We’ll pause while you guess which three kinds of students suffered Lowell’s disapprobation. Got it? Okay.

In May 1920, a Harvard student named Cyril Wilcox confessed to his big brother, George, that he was sexually involved with an older man. The next day Cyril killed himself. In quick succession the furious, grieving George found letters to Cyril from two other gay Harvard students, tracked down the older man and beat him until he gave up the names of others involved with his brother, and accosted a dean of the school to demand that Harvard homosexuals be exposed and destroyed.

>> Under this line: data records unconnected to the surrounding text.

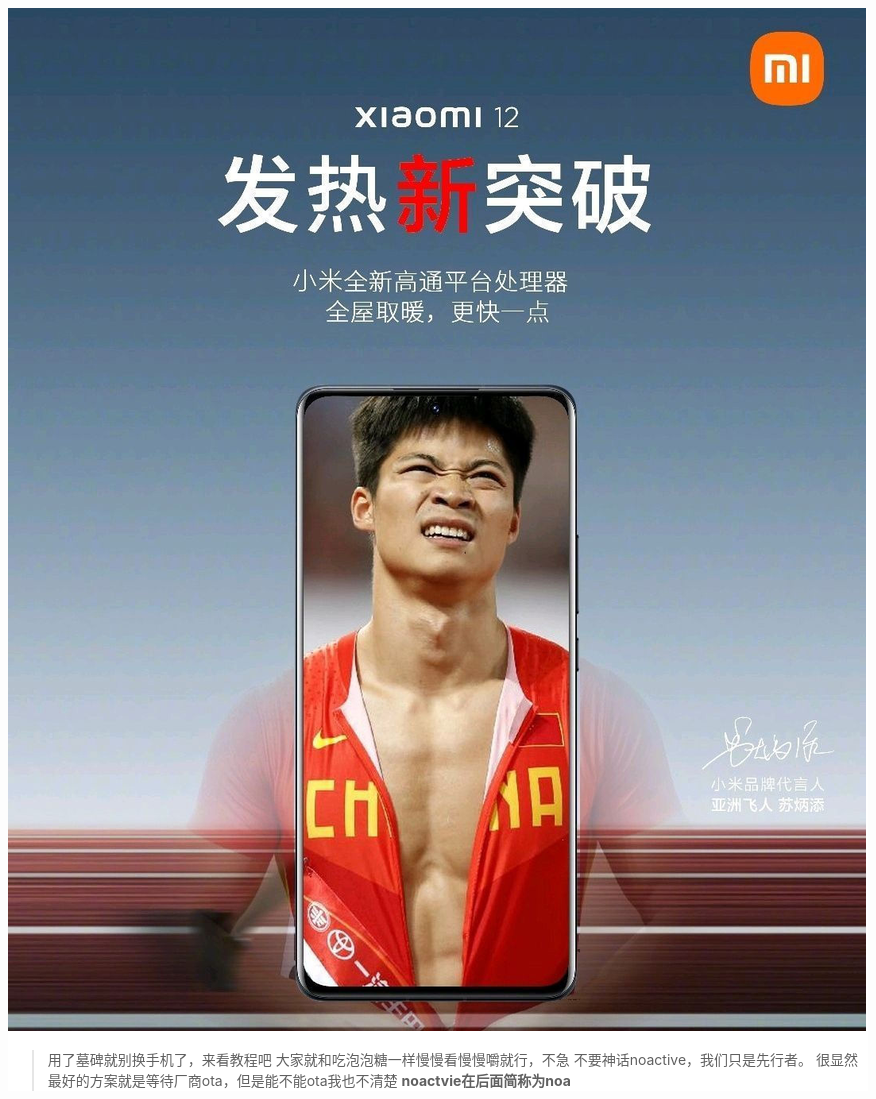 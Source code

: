 ![](img/uploadfile/202308/838b1693131673.jpeg)
>  用了墓碑就别换手机了，来看教程吧
>  大家就和吃泡泡糖一样慢慢看慢慢嚼就行，不急
>  不要神话noactive，我们只是先行者。
>  很显然最好的方案就是等待厂商ota，但是能不能ota我也不清楚
**noactvie在后面简称为noa**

With Lowell’s blessing, the dean convened a so-called Secret Court to track down the hated (and feared) gay men and administer justice. Ultimately, eight students were expelled (one of whom killed himself the month after Cyril Wilcox’s suicide), an assistant professor was fired, and a recent graduate was proclaimed persona non grata. Parents were informed, and the expelled students were essentially blacklisted from attending college elsewhere, as Harvard was brutal when responding to transcript requests.* Lowell initially opposed any gesture of clemency, but he eventually allowed two of the expelled students to complete their studies.

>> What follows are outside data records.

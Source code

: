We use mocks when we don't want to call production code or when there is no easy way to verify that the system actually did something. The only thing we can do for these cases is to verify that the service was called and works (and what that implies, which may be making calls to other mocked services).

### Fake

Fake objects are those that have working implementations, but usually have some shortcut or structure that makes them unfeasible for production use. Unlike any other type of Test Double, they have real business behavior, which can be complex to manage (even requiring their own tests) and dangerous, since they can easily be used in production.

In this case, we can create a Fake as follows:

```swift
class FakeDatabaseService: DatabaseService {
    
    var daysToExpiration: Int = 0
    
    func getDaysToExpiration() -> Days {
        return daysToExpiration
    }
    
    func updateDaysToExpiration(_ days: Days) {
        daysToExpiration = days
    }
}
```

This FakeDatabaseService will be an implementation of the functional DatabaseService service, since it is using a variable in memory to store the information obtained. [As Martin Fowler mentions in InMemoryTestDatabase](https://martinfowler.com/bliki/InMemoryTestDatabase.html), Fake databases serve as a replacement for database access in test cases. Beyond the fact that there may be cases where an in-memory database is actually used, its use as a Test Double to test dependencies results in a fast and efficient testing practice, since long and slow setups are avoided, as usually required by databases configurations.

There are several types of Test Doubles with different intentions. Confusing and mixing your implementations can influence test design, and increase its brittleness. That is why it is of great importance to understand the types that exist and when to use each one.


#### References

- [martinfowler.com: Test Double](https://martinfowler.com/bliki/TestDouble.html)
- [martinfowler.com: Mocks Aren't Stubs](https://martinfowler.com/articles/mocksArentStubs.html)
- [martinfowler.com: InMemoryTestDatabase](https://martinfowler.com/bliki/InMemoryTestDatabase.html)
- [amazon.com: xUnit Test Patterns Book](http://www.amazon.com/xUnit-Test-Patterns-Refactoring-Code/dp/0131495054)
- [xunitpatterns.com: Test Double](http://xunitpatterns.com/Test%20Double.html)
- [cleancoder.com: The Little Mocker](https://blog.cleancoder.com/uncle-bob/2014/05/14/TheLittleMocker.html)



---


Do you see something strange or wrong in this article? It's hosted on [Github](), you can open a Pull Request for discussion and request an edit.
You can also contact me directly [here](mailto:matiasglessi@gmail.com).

Would you care to guess who else Wasn’t Like Lowell? If you said “the blacks,” you’re right, and we appreciate your Donald Trump impersonation. Starting in 1915, per Lowell’s mandate, all first-year students were to live in campus housing reserved for freshmen. All, that is, except for black freshmen, who Lowell felt should live… someplace else.* “We owe to the colored man,” he wrote, “the same opportunities for education that we do to the white man; but we do not owe it to him to force him and the white into social relations that are not, or may not be, mutually congenial.” To the credit of the Harvard community, an outpouring of protest in 1922—mainly by students, but also by faculty and alumni—led the Board of Overseers to review the situation. Lowell disingenuously argued that the effect of forcing blacks and whites to live together would be to increase the amount of prejudice against blacks.* The Board of Overseers responded wisely by unanimously rejecting Lowell’s segregation policy.

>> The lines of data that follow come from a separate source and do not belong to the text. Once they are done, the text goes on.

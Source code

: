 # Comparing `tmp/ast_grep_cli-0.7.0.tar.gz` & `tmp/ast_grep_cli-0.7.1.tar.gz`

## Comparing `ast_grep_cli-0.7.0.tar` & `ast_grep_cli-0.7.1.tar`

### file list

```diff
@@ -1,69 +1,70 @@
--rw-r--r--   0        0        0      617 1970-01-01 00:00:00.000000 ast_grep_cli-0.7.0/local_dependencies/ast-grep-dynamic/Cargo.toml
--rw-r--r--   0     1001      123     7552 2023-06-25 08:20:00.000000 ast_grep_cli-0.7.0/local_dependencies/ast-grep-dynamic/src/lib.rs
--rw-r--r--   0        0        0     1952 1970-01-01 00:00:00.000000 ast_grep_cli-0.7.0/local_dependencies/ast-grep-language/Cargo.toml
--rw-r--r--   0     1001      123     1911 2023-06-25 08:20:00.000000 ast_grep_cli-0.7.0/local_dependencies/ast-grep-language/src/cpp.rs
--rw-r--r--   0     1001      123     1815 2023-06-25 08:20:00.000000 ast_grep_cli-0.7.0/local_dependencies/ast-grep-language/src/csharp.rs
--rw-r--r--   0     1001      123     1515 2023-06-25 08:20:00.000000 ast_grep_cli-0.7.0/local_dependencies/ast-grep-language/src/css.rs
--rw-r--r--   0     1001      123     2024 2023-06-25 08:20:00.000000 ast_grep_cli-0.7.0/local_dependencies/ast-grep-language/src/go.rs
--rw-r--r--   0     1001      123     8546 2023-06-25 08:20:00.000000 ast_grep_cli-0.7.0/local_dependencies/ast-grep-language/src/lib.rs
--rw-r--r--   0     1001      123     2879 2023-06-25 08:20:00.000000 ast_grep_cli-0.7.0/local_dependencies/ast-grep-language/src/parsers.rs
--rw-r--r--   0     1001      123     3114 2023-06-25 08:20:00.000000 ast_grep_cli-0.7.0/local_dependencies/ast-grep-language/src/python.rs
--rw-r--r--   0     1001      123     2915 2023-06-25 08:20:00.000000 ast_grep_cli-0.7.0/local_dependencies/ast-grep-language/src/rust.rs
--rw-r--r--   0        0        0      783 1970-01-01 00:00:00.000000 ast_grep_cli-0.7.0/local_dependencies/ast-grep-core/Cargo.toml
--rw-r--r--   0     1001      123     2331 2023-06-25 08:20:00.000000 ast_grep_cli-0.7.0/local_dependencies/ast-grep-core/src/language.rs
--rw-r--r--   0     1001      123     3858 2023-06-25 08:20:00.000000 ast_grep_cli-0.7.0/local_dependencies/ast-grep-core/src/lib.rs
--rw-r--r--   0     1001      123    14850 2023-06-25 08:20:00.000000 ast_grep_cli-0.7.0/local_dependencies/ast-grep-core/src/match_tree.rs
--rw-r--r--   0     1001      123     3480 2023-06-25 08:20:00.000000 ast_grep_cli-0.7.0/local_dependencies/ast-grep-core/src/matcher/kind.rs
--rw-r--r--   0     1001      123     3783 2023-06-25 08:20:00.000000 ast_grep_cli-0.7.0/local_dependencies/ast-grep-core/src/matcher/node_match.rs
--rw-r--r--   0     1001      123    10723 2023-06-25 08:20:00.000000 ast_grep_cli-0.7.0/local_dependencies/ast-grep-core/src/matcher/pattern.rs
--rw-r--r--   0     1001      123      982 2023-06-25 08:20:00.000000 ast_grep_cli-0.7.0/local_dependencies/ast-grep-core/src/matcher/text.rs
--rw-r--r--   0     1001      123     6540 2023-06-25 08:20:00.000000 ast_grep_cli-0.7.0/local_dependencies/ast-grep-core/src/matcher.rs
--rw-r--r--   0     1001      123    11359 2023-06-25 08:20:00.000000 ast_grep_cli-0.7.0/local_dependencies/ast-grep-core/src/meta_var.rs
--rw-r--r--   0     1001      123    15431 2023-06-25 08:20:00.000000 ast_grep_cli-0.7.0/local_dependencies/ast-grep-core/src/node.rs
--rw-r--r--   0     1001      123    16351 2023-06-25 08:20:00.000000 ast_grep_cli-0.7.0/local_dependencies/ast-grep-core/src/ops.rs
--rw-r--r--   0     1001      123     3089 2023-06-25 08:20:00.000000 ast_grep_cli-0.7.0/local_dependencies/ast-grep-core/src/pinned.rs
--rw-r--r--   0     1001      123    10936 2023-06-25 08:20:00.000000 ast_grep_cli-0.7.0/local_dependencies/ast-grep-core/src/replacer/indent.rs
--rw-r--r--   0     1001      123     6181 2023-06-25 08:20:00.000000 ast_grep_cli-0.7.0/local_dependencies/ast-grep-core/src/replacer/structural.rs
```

And then—surprise!—there was Lowell’s Jewish problem. (Did you guess all three? Good job!) At the outset of his presidency, the Jewish population of Harvard was 6 percent. By 1925, after Lowell’s meritocratic admissions policies had been in place for a decade and a half, it had risen to 28 percent. This, for his taste, was far too high. His argument for reducing the number of incoming Jews was related to his argument for segregating the freshman dorms: the presence of so many Jews at Harvard was causing an uptick in anti-Semitism, which was bad for the Jewish students, ergo there should be fewer of them. He then undermined the argument by suggesting that Harvard might suffer the same fate as certain elite clubs who see a decline in their traditional membership when they admit too many Jews.*

None of this sat well with the faculty or the Overseers, but Lowell persisted in his effort to fine-tune and tweak and hone and rejigger the admissions process until he was satisfied that it was functioning properly. And he succeeded. By the time he stepped down in 1933, he had reduced the proportion of Jews in the incoming freshman class to a safe, manageable, and less offensive 10 percent. Just enough Jews. Just enough anti-Semitism.